§ Data for this task
^^^^^^^^^^^^^^^^
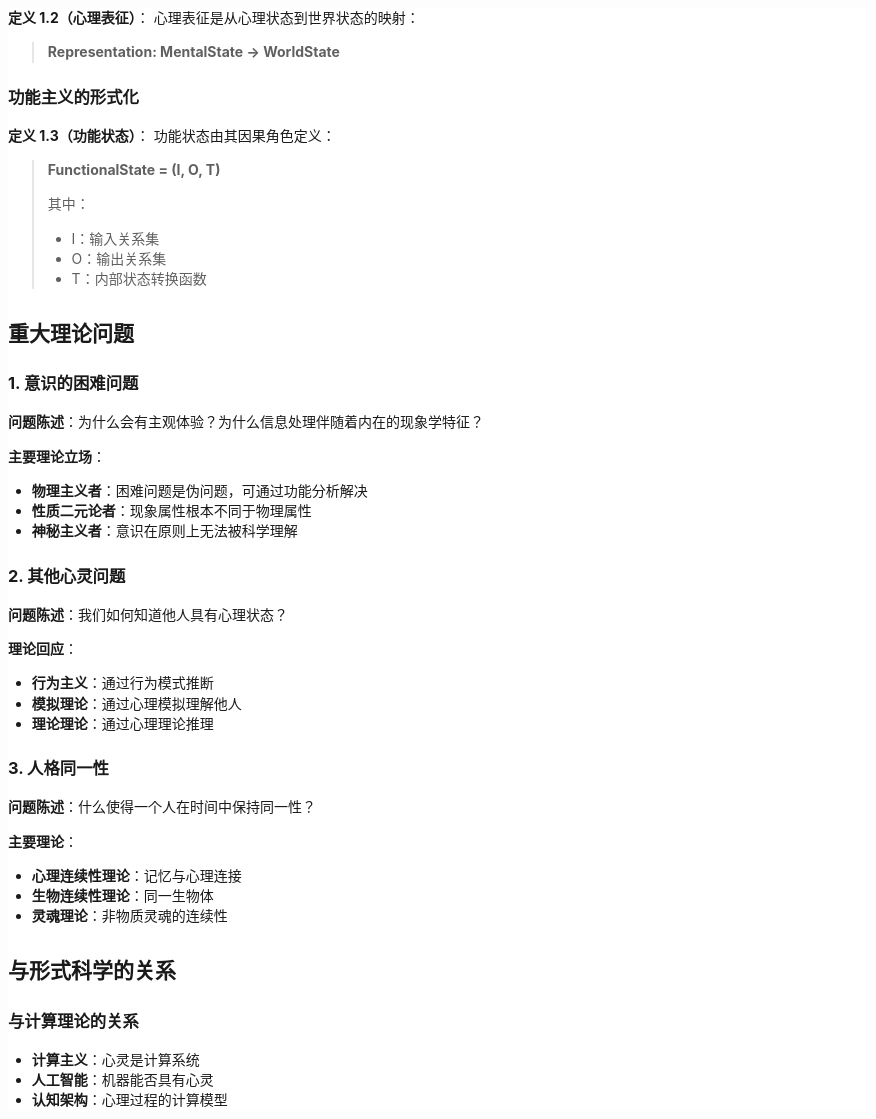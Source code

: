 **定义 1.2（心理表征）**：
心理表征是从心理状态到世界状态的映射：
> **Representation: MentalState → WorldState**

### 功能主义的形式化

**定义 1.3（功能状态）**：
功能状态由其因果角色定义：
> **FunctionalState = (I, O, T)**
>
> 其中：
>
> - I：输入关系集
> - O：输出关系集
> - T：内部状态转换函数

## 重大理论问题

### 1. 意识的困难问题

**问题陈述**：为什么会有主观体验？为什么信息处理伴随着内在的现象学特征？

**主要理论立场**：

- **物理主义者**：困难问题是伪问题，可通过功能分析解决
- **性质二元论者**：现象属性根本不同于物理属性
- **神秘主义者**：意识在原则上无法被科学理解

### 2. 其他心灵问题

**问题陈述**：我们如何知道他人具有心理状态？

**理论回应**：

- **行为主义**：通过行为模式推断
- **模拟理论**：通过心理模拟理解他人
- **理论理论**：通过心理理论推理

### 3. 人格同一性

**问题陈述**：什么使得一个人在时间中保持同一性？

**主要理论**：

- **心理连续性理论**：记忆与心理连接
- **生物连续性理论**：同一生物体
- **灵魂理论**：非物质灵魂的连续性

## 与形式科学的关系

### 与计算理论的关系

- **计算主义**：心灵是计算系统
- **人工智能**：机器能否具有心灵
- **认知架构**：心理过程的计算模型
^^^^^^^^^^^^^^^^
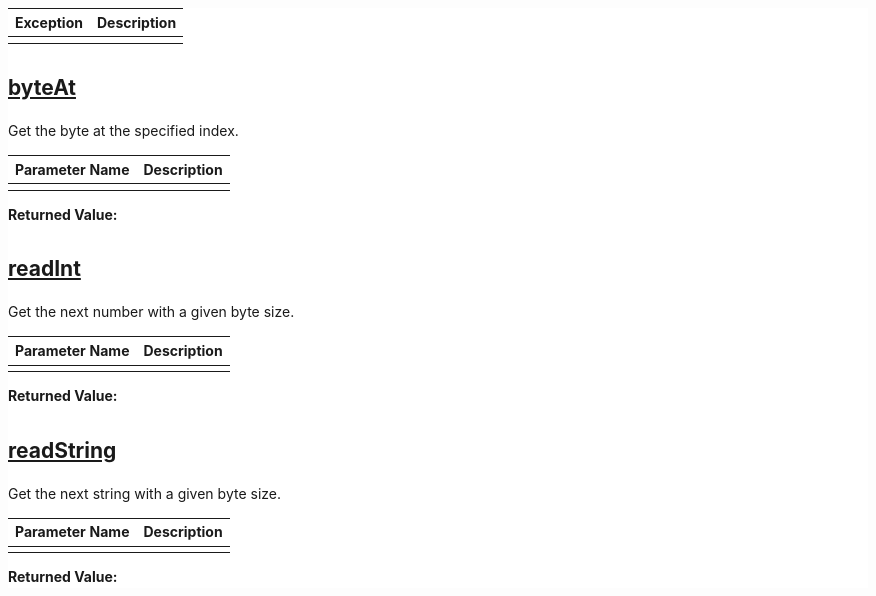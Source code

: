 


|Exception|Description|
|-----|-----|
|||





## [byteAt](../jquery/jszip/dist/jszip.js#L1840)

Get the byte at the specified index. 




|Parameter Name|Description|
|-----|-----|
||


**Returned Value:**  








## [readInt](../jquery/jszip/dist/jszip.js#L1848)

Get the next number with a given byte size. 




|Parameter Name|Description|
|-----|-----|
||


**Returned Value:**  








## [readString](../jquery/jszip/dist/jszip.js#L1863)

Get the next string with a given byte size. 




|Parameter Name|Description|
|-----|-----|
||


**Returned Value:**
^^^^^^^^^^^^^^^^
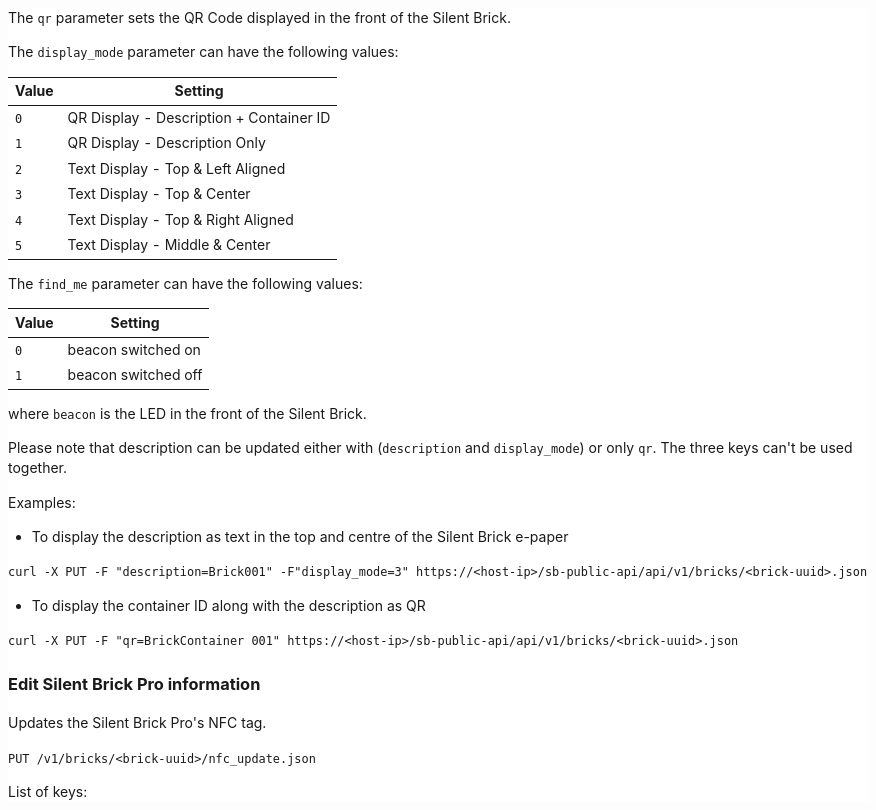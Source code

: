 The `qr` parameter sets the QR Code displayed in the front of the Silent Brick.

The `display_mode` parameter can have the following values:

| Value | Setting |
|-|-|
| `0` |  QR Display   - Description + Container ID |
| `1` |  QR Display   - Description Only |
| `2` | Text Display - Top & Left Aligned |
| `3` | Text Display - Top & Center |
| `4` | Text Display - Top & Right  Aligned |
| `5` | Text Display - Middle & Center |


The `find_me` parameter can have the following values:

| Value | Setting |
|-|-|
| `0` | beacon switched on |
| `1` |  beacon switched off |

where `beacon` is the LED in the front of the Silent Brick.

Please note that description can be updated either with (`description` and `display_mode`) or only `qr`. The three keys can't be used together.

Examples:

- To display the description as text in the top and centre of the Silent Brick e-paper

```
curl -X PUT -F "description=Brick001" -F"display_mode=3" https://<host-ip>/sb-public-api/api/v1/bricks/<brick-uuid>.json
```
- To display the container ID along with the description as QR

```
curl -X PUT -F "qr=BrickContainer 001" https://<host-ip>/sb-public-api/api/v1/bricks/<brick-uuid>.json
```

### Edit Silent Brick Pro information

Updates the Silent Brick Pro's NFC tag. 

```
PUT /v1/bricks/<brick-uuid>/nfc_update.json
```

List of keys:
^^^^^^^^^^^^^^^^
All lines above from the line with "- **心理连续性理论**：记忆与心理连接" through the line with "- **认知架构**：心理过程的计算模型", both included, are to be set down exactly, with nothing else.

§ Final answer
- **心理连续性理论**：记忆与心理连接
- **生物连续性理论**：同一生物体
- **灵魂理论**：非物质灵魂的连续性

## 与形式科学的关系

### 与计算理论的关系

- **计算主义**：心灵是计算系统
- **人工智能**：机器能否具有心灵
- **认知架构**：心理过程的计算模型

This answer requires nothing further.